## [WHAT YOU SHOULD DO]
The expected result is an exact restatement of the data, free of pictures.

(MATERIAL TO PROCESS Opens)

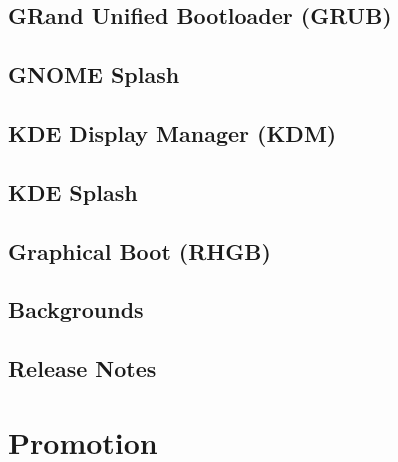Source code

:\documentclass[12pt]{book}
\begin{document}
\chapter{GRand Unified Bootloader (GRUB)}
   \hypertarget{cha:Distribution:BootUp:GRUB}{}
   \label{cha:Distribution:BootUp:GRUB}

\chapter{GNOME Splash}
   \hypertarget{cha:Distribution:BootUp:GSplash}{}
   \label{cha:Distribution:BootUp:GSplash}

\chapter{KDE Display Manager (KDM)}
   \hypertarget{cha:Distribution:BootUp:KDM}{}
   \label{cha:Distribution:BootUp:KDM}

\chapter{KDE Splash}
   \hypertarget{cha:Distribution:BootUp:KSplash}{}
   \label{cha:Distribution:BootUp:KSplash}

\chapter{Graphical Boot (RHGB)}
   \hypertarget{cha:Distribution:BootUp:RHGB}{}
   \label{cha:Distribution:BootUp:RHGB}

\chapter{Backgrounds}
   \hypertarget{cha:Distribution:Backgrounds}{}
   \label{cha:Distribution:Backgrounds}
   
   
   

\chapter{Release Notes}
   \hypertarget{cha:Distribution:ReleaseNotes}{}
   \label{cha:Distribution:ReleaseNotes}

\part{Promotion}
\end{document}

(MATERIAL TO PROCESS Closes)

## [FINAL ANSWER]
Source code

:\documentclass[12pt]{book}
\begin{document}
\chapter{GRand Unified Bootloader (GRUB)}
   \hypertarget{cha:Distribution:BootUp:GRUB}{}
   \label{cha:Distribution:BootUp:GRUB}

\chapter{GNOME Splash}
   \hypertarget{cha:Distribution:BootUp:GSplash}{}
   \label{cha:Distribution:BootUp:GSplash}

\chapter{KDE Display Manager (KDM)}
   \hypertarget{cha:Distribution:BootUp:KDM}{}
   \label{cha:Distribution:BootUp:KDM}

\chapter{KDE Splash}
   \hypertarget{cha:Distribution:BootUp:KSplash}{}
   \label{cha:Distribution:BootUp:KSplash}

\chapter{Graphical Boot (RHGB)}
   \hypertarget{cha:Distribution:BootUp:RHGB}{}
   \label{cha:Distribution:BootUp:RHGB}

\chapter{Backgrounds}
   \hypertarget{cha:Distribution:Backgrounds}{}
   \label{cha:Distribution:Backgrounds}
   
   
   

\chapter{Release Notes}
   \hypertarget{cha:Distribution:ReleaseNotes}{}
   \label{cha:Distribution:ReleaseNotes}

\part{Promotion}
\end{document}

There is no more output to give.